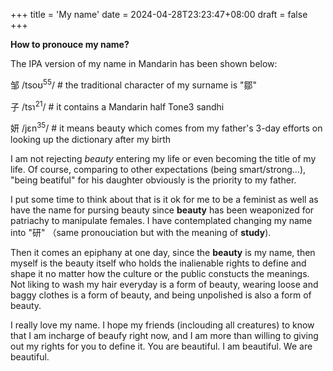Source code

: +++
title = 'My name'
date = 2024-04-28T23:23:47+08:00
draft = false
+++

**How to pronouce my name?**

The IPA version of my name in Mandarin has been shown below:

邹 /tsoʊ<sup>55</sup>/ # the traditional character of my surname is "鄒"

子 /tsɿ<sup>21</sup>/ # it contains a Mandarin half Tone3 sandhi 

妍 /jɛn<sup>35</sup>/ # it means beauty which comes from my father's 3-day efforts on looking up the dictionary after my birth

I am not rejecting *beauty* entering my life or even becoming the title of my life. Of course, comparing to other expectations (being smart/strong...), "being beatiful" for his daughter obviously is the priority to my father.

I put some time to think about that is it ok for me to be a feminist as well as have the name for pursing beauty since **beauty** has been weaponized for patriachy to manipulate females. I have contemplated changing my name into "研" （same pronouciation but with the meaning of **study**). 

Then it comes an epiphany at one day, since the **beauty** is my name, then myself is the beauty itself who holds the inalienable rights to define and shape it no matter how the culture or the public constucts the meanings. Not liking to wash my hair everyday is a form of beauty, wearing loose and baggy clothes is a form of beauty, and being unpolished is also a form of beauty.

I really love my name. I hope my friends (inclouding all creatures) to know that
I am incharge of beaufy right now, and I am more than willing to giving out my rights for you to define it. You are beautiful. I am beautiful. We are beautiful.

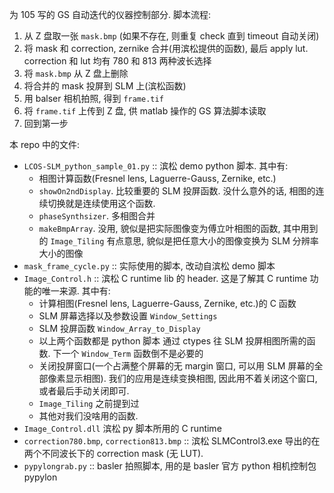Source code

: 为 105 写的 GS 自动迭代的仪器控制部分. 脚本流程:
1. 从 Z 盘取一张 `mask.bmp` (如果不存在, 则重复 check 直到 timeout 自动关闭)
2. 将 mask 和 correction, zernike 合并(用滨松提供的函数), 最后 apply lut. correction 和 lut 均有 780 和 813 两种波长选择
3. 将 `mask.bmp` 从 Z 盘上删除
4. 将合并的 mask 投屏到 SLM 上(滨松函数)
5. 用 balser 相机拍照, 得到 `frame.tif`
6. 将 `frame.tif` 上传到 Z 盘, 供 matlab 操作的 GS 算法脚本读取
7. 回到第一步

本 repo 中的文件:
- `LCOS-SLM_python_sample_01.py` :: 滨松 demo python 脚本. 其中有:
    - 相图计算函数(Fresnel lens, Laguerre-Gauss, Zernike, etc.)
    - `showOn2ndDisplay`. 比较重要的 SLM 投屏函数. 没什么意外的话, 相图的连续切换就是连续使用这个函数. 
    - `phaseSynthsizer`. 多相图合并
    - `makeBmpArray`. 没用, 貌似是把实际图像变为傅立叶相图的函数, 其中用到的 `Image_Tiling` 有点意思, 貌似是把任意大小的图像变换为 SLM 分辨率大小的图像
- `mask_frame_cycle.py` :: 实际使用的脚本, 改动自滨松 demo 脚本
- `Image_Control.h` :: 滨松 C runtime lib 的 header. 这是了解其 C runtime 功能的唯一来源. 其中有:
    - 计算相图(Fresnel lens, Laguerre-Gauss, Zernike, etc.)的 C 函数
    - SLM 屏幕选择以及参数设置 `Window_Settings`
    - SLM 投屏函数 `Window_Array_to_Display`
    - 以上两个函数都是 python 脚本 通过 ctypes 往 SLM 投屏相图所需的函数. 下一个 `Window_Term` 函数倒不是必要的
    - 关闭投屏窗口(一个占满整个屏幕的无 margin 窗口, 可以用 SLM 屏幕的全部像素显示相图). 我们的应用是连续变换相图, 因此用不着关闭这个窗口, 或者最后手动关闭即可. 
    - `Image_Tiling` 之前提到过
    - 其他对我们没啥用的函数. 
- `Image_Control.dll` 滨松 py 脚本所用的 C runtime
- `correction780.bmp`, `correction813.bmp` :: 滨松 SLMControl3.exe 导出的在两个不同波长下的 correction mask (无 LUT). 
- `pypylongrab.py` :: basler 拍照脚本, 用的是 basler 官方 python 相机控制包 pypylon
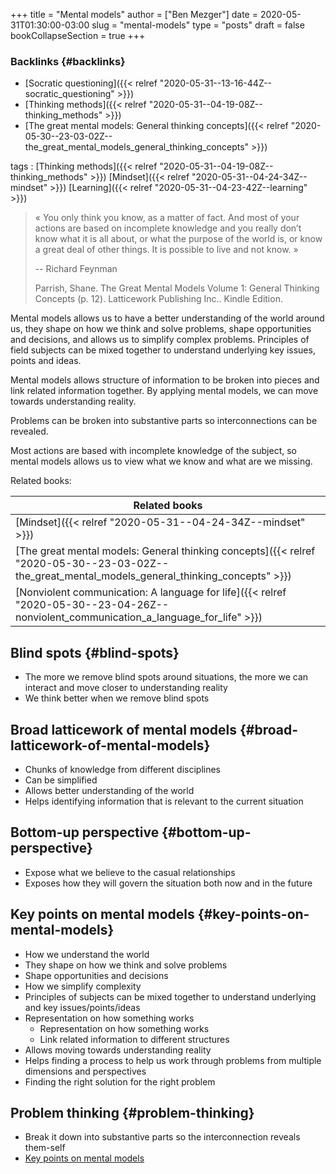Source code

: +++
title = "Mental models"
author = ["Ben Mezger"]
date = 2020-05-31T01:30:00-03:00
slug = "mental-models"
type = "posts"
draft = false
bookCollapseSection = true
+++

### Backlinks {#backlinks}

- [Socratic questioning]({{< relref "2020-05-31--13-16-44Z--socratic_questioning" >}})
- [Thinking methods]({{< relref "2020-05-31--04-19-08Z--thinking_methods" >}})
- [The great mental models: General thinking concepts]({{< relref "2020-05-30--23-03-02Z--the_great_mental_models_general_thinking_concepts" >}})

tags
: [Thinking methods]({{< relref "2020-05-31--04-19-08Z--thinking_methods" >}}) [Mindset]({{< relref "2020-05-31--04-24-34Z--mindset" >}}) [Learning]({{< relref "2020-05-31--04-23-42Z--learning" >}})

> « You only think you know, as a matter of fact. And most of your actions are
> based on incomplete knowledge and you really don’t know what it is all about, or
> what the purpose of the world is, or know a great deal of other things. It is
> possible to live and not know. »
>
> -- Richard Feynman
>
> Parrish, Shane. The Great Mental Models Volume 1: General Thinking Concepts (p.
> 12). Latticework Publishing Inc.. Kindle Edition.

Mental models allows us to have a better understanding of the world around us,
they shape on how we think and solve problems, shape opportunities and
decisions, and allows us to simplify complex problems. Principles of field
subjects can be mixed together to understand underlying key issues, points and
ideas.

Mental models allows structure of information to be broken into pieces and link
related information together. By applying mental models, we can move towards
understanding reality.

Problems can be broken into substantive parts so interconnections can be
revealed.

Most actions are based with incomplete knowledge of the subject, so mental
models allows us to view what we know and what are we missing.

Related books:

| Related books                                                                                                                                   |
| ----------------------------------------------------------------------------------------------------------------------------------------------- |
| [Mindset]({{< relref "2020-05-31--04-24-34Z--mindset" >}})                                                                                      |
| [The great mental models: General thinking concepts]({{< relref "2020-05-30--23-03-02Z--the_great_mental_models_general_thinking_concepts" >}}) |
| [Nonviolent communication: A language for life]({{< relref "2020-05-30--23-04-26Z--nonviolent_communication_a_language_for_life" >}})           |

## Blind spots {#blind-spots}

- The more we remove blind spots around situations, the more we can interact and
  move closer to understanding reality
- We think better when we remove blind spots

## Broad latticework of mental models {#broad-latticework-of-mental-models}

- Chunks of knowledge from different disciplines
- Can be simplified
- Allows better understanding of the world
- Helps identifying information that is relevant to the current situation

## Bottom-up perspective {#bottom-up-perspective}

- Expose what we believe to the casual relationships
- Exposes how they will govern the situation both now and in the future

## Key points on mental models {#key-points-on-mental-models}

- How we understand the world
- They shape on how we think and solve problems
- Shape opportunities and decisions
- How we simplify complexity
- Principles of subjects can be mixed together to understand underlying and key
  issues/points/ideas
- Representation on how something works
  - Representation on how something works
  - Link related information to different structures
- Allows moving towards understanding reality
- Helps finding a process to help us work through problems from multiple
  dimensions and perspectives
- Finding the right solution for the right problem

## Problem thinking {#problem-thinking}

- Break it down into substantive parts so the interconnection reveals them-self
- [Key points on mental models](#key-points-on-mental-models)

____________________

▶ _Problem statement_
Print out the entries above word for word from the first line to the line containing "I put some time", both included, omitting the pictures.

▶ _Solution to the exercise_
Source code

: +++
title = 'My name'
date = 2024-04-28T23:23:47+08:00
draft = false
+++

**How to pronouce my name?**

The IPA version of my name in Mandarin has been shown below:

邹 /tsoʊ<sup>55</sup>/ # the traditional character of my surname is "鄒"

子 /tsɿ<sup>21</sup>/ # it contains a Mandarin half Tone3 sandhi 

妍 /jɛn<sup>35</sup>/ # it means beauty which comes from my father's 3-day efforts on looking up the dictionary after my birth

I am not rejecting *beauty* entering my life or even becoming the title of my life. Of course, comparing to other expectations (being smart/strong...), "being beatiful" for his daughter obviously is the priority to my father.

I put some time to think about that is it ok for me to be a feminist as well as have the name for pursing beauty since **beauty** has been weaponized for patriachy to manipulate females. I have contemplated changing my name into "研" （same pronouciation but with the meaning of **study**). 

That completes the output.